**YOUR TASK**:
Copy the records below in full and leave every image out of the copy.

**INPUT DATA**:
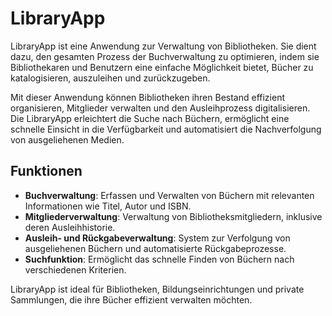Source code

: # LibraryApp

LibraryApp ist eine Anwendung zur Verwaltung von Bibliotheken. Sie dient dazu, den gesamten Prozess der Buchverwaltung zu optimieren, indem sie Bibliothekaren und Benutzern eine einfache Möglichkeit bietet, Bücher zu katalogisieren, auszuleihen und zurückzugeben. 

Mit dieser Anwendung können Bibliotheken ihren Bestand effizient organisieren, Mitglieder verwalten und den Ausleihprozess digitalisieren. Die LibraryApp erleichtert die Suche nach Büchern, ermöglicht eine schnelle Einsicht in die Verfügbarkeit und automatisiert die Nachverfolgung von ausgeliehenen Medien.

## Funktionen

- **Buchverwaltung**: Erfassen und Verwalten von Büchern mit relevanten Informationen wie Titel, Autor und ISBN.
- **Mitgliederverwaltung**: Verwaltung von Bibliotheksmitgliedern, inklusive deren Ausleihhistorie.
- **Ausleih- und Rückgabeverwaltung**: System zur Verfolgung von ausgeliehenen Büchern und automatisierte Rückgabeprozesse.
- **Suchfunktion**: Ermöglicht das schnelle Finden von Büchern nach verschiedenen Kriterien.

LibraryApp ist ideal für Bibliotheken, Bildungseinrichtungen und private Sammlungen, die ihre Bücher effizient verwalten möchten.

**SOLUTION BELOW**:
Source code

: # LibraryApp

LibraryApp ist eine Anwendung zur Verwaltung von Bibliotheken. Sie dient dazu, den gesamten Prozess der Buchverwaltung zu optimieren, indem sie Bibliothekaren und Benutzern eine einfache Möglichkeit bietet, Bücher zu katalogisieren, auszuleihen und zurückzugeben. 

Mit dieser Anwendung können Bibliotheken ihren Bestand effizient organisieren, Mitglieder verwalten und den Ausleihprozess digitalisieren. Die LibraryApp erleichtert die Suche nach Büchern, ermöglicht eine schnelle Einsicht in die Verfügbarkeit und automatisiert die Nachverfolgung von ausgeliehenen Medien.

## Funktionen

- **Buchverwaltung**: Erfassen und Verwalten von Büchern mit relevanten Informationen wie Titel, Autor und ISBN.
- **Mitgliederverwaltung**: Verwaltung von Bibliotheksmitgliedern, inklusive deren Ausleihhistorie.
- **Ausleih- und Rückgabeverwaltung**: System zur Verfolgung von ausgeliehenen Büchern und automatisierte Rückgabeprozesse.
- **Suchfunktion**: Ermöglicht das schnelle Finden von Büchern nach verschiedenen Kriterien.

LibraryApp ist ideal für Bibliotheken, Bildungseinrichtungen und private Sammlungen, die ihre Bücher effizient verwalten möchten.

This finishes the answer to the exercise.